* Task goal: Which lines below fall between the one containing "- [ ] [Generalna Gubernia (1939-1945)]()" and the one containing "- [.] [Literatura](../pages/Literatura.md)"? Repeat them exactly, counting both of those lines, and add nothing else.

Listed entries section start

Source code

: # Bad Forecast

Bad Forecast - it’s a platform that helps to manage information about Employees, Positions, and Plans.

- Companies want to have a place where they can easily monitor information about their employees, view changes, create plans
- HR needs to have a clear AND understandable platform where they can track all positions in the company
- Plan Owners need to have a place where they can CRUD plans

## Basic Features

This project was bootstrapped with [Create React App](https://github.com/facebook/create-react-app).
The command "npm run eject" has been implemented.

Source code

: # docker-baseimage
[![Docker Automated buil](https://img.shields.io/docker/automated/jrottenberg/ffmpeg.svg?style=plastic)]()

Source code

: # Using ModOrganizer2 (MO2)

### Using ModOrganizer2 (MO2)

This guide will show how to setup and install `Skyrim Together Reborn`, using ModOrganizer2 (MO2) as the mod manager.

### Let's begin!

Listed entries section end
Listed entries section start

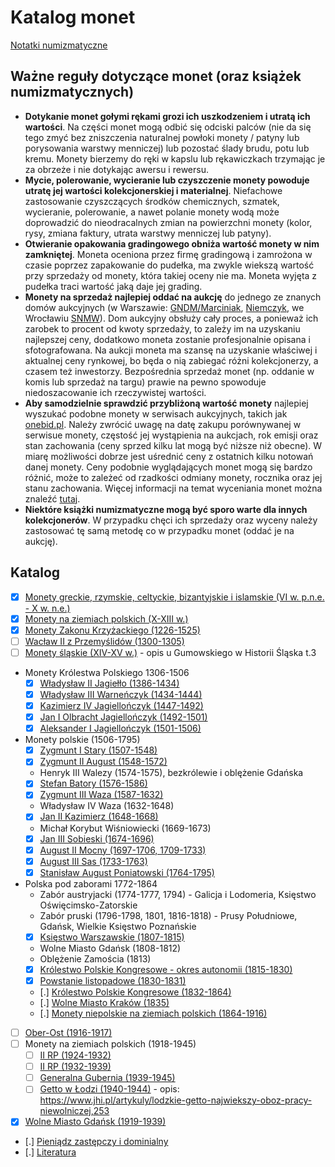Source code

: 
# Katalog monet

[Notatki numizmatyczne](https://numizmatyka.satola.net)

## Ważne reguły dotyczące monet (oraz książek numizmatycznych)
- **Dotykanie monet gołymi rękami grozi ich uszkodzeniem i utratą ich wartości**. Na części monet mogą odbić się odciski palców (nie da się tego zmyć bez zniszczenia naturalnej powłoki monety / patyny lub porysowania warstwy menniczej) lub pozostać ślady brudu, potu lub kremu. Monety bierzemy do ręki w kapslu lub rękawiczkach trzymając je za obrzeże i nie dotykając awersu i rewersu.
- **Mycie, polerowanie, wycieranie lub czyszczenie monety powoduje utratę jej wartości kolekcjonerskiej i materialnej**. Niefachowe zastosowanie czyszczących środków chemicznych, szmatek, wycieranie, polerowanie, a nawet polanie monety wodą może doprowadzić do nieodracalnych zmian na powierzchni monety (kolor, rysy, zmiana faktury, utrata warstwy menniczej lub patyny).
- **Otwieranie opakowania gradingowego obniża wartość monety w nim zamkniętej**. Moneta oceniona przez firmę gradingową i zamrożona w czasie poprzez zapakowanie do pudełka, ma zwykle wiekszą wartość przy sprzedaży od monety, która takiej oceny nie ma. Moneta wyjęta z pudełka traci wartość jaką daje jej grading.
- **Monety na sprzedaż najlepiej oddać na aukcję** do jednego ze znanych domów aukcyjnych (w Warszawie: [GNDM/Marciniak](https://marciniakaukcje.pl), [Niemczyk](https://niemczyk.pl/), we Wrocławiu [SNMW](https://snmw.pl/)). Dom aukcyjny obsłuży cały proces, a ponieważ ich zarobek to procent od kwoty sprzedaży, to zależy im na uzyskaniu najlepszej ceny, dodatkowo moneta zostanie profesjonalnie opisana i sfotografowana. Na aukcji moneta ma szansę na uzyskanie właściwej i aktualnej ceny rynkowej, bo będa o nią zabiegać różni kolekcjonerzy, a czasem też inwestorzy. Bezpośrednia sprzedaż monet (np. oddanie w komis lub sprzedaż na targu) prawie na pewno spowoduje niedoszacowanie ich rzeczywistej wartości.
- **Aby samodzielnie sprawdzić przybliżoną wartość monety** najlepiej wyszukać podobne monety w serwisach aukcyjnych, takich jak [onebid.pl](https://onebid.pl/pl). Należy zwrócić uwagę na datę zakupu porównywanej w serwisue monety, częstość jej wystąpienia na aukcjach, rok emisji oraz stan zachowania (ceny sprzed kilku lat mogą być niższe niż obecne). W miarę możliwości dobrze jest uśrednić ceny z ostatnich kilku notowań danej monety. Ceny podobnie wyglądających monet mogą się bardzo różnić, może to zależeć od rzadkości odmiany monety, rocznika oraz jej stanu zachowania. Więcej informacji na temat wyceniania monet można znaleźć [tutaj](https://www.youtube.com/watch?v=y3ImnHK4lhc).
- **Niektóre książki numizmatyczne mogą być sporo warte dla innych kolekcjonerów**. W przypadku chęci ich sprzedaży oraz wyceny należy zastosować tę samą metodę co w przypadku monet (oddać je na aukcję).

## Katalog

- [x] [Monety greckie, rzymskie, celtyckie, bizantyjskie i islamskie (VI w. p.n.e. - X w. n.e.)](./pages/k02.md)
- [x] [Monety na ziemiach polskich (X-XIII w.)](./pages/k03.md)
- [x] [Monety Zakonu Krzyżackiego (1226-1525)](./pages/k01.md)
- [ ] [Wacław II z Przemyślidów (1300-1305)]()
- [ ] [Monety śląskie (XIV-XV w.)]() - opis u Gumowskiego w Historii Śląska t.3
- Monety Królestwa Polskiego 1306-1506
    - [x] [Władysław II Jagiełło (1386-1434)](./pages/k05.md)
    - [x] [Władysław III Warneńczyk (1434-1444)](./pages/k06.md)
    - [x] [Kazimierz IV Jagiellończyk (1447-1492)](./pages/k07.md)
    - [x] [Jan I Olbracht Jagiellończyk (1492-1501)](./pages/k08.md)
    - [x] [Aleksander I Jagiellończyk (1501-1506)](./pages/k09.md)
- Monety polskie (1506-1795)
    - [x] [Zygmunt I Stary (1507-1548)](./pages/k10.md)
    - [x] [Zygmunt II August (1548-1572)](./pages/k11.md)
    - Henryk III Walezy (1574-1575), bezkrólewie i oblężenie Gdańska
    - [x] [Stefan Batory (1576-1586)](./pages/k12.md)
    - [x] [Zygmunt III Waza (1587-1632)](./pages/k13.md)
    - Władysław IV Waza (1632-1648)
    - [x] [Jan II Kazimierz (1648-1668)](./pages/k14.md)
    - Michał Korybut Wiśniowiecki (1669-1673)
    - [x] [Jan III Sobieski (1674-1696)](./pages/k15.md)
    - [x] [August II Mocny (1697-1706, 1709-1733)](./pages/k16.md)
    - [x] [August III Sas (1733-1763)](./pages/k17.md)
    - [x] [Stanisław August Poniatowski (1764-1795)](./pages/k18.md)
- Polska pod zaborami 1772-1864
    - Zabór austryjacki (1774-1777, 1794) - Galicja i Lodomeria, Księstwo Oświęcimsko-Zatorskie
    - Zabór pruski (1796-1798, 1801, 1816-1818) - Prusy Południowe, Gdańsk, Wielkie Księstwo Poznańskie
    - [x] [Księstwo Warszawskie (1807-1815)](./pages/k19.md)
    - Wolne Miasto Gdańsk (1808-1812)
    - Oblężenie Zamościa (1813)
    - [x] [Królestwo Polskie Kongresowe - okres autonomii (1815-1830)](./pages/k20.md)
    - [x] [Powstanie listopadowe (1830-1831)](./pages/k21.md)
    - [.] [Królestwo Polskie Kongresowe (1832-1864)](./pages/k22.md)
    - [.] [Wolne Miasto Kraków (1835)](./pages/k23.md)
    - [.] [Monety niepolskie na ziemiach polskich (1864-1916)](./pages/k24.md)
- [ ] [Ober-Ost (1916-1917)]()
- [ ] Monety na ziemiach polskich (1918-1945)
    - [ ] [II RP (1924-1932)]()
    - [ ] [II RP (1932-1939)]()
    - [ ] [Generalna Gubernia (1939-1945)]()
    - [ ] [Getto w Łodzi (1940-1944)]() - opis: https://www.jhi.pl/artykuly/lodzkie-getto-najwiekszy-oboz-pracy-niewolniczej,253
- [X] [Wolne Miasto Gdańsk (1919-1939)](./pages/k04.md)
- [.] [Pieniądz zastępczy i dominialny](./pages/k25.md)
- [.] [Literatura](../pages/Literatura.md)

Listed entries section end
Listed entries section start

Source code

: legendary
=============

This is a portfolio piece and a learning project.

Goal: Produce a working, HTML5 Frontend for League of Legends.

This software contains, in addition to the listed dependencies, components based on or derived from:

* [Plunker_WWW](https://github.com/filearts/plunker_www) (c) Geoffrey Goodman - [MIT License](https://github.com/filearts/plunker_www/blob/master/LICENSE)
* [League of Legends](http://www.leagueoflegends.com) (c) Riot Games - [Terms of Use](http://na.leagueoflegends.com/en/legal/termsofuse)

Listed entries section end

* Response to this exercise:
    - [ ] [Generalna Gubernia (1939-1945)]()
    - [ ] [Getto w Łodzi (1940-1944)]() - opis: https://www.jhi.pl/artykuly/lodzkie-getto-najwiekszy-oboz-pracy-niewolniczej,253
- [X] [Wolne Miasto Gdańsk (1919-1939)](./pages/k04.md)
- [.] [Pieniądz zastępczy i dominialny](./pages/k25.md)
- [.] [Literatura](../pages/Literatura.md)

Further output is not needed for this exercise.